ASSIGNMENT:
Read the records beneath this task and copy every line that contains the string "also".

(Dataset entries)

________________________________________

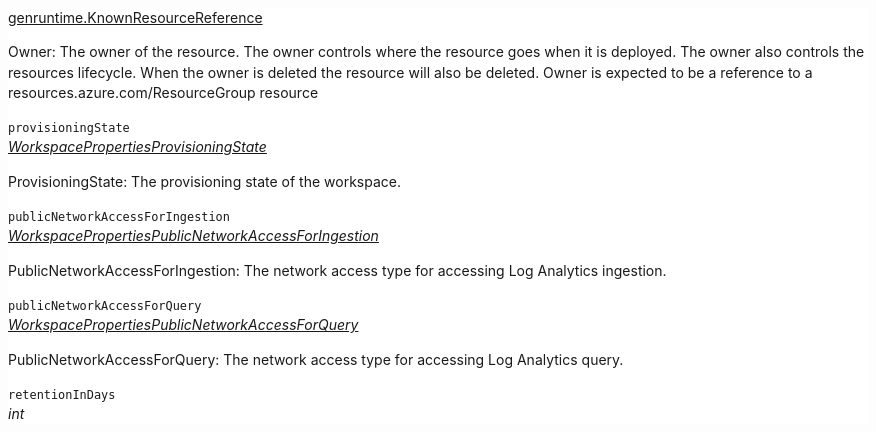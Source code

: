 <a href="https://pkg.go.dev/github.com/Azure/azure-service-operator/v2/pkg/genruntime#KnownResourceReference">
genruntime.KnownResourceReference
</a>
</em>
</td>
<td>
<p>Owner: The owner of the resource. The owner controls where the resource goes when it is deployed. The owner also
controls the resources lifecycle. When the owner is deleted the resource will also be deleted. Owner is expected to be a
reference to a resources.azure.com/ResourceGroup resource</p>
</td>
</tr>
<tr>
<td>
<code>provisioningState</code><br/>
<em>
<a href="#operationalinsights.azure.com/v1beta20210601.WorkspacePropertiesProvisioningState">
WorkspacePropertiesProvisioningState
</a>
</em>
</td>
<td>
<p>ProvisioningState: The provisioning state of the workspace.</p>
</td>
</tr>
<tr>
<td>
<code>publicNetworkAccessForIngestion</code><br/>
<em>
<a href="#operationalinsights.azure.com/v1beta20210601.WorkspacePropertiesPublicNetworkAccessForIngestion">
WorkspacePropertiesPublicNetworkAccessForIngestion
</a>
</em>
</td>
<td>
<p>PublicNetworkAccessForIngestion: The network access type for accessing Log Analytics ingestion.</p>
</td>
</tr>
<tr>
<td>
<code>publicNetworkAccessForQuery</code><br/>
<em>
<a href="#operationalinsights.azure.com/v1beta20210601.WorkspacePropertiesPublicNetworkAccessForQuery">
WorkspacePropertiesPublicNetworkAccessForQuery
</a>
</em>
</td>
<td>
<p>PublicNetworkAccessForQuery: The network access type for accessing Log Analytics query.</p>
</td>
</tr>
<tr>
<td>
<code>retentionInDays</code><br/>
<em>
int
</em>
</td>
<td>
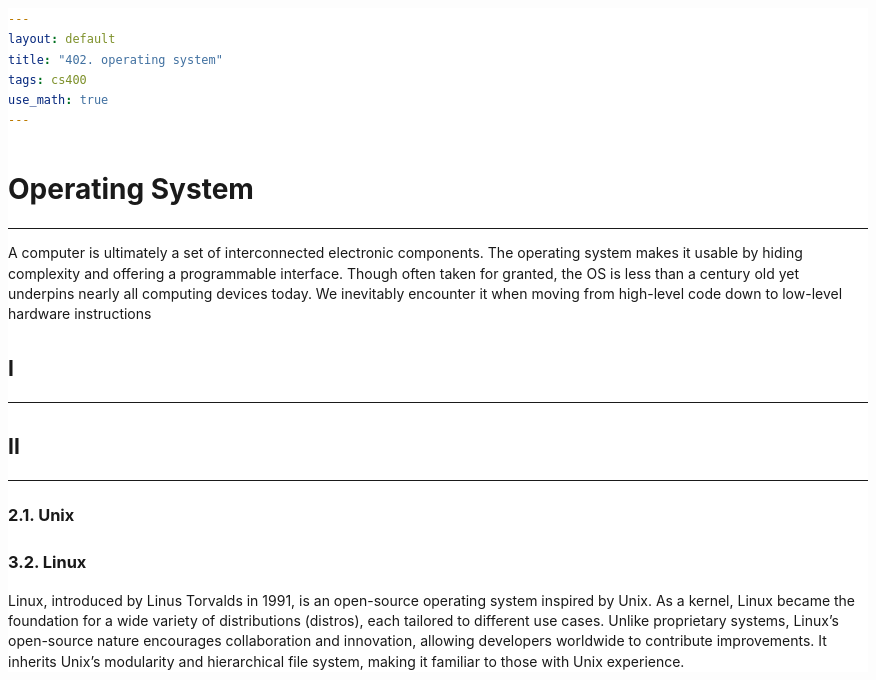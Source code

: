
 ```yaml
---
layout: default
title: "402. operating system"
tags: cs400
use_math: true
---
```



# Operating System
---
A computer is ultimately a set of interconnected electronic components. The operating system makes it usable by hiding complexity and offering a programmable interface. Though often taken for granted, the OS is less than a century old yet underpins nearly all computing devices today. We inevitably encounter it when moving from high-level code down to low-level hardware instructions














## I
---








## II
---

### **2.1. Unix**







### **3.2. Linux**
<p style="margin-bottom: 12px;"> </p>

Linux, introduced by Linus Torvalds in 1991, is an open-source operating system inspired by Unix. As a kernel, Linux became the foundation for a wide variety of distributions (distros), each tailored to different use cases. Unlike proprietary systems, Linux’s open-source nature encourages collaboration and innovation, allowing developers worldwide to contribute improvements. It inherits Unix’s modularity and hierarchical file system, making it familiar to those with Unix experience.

________________________________________

SOLUTION FOR THIS TASK:
<p>Owner: The owner of the resource. The owner controls where the resource goes when it is deployed. The owner also
controls the resources lifecycle. When the owner is deleted the resource will also be deleted. Owner is expected to be a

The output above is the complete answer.